I am currently plotting trajectories in kidney function (continuous variable) over time. There are four timepoints available, each of them are five years apart, but due to the wide age range of the study population (26-65 years at baseline) I structured the dataset according to age. In short, this means that instead of 4 kidney function measurements, I now have a kidney function variable for every year of age (i.e. kidney26 – kidney80). A lot of missings are however being created. This is because every participant has a maximum of only 4 out of 55 measurements available. I am in doubt whether MPlus can handle this; the analysis (1000 starting values) takes more than 7 hours and there are more than 600 patterns of missings. Also, the first 30 loglikelihood values are not equal, even though they should. Is there any way to come around this problem? Let me know if you're interested in seeing the editor.

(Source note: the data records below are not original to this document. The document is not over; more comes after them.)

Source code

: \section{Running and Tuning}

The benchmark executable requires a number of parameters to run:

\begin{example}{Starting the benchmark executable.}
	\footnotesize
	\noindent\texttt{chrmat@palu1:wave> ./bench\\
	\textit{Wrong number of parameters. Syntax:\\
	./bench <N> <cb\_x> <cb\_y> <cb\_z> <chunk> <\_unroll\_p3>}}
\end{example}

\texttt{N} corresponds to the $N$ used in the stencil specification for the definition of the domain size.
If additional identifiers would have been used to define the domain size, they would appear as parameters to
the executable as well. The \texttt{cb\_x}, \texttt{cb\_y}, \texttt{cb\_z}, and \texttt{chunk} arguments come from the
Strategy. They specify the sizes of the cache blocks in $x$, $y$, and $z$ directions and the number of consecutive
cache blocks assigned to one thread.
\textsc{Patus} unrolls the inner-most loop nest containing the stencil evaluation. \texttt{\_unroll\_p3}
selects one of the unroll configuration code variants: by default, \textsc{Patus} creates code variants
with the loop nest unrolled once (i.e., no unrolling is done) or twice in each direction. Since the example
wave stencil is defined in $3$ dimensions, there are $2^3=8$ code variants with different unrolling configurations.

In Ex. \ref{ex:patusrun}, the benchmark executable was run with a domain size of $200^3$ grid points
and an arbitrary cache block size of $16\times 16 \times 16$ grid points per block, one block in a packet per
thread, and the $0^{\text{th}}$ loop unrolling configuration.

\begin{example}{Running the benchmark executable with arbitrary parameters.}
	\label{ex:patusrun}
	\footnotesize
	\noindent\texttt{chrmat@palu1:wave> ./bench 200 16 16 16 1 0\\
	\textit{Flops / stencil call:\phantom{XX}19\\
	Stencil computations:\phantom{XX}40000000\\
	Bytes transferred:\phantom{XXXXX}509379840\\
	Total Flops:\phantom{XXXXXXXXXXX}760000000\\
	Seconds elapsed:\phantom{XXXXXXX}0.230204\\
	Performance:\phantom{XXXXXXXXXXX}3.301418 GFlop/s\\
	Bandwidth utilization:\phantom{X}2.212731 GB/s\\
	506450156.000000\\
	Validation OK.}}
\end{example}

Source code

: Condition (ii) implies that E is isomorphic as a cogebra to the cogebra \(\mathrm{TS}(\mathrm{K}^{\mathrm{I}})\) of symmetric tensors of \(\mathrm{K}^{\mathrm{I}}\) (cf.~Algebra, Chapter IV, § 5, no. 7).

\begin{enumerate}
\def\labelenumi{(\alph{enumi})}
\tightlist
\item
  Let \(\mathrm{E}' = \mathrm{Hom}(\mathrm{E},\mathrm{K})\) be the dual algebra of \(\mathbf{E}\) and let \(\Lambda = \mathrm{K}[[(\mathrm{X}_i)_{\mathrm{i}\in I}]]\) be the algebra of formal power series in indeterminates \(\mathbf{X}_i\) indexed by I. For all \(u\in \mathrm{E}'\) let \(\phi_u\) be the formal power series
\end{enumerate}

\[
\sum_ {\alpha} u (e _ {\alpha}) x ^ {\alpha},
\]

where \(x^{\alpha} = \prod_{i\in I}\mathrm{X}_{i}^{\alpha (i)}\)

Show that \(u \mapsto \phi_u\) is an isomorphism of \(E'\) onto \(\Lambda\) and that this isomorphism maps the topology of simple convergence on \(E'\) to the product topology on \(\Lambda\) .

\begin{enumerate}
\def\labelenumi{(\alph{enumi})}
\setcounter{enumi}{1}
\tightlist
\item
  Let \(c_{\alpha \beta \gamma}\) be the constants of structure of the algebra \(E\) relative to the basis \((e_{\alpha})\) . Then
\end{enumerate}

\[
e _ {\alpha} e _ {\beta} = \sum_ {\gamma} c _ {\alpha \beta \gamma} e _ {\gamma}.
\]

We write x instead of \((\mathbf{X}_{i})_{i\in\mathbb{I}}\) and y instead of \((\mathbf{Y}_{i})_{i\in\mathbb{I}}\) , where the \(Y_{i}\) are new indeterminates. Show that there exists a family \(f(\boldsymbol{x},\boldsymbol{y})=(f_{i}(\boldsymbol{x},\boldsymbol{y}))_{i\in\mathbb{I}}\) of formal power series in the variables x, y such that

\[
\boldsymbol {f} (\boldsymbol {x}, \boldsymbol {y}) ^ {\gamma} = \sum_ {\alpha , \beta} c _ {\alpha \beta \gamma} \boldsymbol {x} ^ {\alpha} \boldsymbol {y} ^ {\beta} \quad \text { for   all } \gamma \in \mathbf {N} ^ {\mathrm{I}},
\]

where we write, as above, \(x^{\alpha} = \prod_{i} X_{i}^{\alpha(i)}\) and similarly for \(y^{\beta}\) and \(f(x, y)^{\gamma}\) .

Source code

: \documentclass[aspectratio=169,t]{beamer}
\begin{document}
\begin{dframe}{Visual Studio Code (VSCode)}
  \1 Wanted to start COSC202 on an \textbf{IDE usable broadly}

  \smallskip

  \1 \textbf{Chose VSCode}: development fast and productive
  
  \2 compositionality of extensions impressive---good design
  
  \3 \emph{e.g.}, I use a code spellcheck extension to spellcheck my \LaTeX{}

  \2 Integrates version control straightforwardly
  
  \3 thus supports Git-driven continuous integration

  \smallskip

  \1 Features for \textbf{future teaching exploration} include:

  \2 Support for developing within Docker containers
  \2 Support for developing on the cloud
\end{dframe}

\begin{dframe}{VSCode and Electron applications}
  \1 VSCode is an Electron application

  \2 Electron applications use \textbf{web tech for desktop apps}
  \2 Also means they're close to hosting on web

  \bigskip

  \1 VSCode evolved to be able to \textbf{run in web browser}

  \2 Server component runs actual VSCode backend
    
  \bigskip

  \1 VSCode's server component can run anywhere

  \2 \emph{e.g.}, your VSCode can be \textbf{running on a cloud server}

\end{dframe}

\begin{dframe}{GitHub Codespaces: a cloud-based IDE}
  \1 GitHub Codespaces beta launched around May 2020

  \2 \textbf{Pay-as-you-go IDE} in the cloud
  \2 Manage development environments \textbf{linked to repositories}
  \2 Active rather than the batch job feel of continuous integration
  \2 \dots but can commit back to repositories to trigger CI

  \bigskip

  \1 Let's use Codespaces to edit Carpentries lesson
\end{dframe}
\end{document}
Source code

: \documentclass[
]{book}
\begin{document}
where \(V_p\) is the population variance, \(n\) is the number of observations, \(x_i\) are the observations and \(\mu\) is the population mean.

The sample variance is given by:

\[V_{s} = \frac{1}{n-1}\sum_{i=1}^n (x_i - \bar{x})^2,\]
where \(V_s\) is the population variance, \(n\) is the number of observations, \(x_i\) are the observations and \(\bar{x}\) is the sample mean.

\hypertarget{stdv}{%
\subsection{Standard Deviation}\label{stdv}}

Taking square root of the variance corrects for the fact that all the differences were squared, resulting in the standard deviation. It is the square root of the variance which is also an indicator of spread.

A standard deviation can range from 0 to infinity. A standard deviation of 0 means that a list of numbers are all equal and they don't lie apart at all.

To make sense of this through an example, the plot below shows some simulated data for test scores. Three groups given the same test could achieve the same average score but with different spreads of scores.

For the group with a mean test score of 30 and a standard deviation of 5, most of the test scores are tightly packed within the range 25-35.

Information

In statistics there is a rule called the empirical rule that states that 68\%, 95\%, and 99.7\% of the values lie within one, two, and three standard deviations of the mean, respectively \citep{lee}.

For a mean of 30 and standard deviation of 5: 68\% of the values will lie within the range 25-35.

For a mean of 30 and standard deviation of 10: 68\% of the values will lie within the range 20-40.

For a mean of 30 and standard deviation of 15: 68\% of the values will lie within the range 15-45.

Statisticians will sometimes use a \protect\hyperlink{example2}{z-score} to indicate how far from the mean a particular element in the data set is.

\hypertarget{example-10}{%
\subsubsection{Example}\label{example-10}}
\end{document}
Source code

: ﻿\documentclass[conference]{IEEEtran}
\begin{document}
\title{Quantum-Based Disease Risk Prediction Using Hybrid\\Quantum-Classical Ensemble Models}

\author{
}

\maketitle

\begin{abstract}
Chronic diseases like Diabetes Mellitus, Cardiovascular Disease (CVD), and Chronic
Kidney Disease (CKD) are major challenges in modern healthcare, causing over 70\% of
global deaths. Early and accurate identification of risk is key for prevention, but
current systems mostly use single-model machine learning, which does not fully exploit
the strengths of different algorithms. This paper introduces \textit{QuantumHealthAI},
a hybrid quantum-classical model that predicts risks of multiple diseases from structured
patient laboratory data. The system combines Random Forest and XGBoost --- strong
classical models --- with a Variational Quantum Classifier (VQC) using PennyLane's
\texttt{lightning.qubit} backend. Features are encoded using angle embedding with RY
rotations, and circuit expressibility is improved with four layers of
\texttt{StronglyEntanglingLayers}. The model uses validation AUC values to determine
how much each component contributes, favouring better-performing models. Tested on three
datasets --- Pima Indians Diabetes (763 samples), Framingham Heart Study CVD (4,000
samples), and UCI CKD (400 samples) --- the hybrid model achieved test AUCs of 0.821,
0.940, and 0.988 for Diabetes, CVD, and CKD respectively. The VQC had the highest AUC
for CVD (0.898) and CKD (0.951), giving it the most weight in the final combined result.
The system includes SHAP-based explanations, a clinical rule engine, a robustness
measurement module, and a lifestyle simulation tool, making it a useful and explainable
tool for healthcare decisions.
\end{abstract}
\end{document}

Thanks for your reply. I have read the section about multiple-group modeling, but it seems that it is able to estimate the general (overall) trend in outcome. I am actually interested in longitudinal latent classes of kidney function. Do you know if this method is capable of doing that?
I don't think we have specific examples for this case, but as usual one can combine pieces from different UG examples. In the case of mixtures, you would represent the groups by latent classes designated as Knownclass so start from UG ex8.8. This example shows how to combine the known and unknown latent class variables.